Asbestos Bill to Reach Senate Floor

April 20, 2004

Republican Senators, led by Utah’s Orrin Hatch, plan to introduce legislation today to establish a fund of up to $124 billion to compensate victims of asbestos related diseases.

The measure has been in the works for months, and not everyone is pleased with the proposal. American International Group has openly refused to support it, arguing that the basic goal of establishing such a trust fund will prove to be unworkable. In addition the industry would be expected to come up with a large portionof the required funds.

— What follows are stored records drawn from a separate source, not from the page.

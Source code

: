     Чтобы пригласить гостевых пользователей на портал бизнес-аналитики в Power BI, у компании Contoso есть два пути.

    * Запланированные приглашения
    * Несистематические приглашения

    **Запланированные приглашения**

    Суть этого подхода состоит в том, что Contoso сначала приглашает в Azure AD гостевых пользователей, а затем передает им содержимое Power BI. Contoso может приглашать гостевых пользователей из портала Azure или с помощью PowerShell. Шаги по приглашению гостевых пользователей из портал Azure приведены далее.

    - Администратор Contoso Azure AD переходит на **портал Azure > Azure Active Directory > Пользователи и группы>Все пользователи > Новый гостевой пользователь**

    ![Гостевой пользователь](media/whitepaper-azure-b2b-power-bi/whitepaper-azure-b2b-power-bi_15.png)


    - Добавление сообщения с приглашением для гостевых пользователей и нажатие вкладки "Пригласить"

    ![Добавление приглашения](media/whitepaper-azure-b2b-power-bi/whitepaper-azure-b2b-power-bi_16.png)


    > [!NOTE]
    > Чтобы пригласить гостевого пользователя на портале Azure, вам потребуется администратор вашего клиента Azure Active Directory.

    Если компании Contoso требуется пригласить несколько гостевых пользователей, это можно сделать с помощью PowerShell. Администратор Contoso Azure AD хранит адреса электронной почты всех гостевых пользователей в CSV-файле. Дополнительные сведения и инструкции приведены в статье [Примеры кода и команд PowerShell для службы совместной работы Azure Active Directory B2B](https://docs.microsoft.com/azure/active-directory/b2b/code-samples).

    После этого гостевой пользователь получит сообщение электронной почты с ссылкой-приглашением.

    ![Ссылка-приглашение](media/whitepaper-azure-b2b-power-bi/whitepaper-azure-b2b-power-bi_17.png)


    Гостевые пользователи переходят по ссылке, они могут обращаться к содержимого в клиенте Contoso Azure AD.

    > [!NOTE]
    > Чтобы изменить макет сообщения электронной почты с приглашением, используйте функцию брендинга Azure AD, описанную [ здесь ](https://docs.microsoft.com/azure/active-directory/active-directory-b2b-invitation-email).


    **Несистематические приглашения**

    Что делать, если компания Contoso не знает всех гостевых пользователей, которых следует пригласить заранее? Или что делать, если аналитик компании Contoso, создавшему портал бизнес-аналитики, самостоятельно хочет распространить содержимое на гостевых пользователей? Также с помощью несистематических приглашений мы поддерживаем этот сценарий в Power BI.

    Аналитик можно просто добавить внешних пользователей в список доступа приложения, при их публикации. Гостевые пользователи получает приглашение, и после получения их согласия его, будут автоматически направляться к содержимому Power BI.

Democrats largely oppose the plan, as they feel that even the amount proposed will eventually prove insufficient to adequately compensate the number of people who are already ill or who are expected to become victims of asbestos related diseases. For the most part the party supports trial lawyers’ associations, who oppose the bill, ostensibly because it would diminish victims’ rights.

However, establishing a trust fund would also put quite a dent in the cottage industry that asbestos related litigation has become – to the monetary benefit of the trial lawyers. It is also seen as an increasing burden on the justice system, and in many cases a tool for abuse, with healthy claimants grouped with those who are actually ill.

Any proposal might be better than nothing, as the huge amounts already paid out – an estimated $70 billion to more than 730,000 claimants – are expected to triple in the coming years. More than 60 companies have been forced into bankruptcy by the onslaught of asbestos claims.

Although the White House has come out in favor of the bill, even though the Bush Administration has some misgivings about the proposals, it is by no means sure that it will pass. To overcome procedural hurdles in the Senate a majority of 60 votes will be required.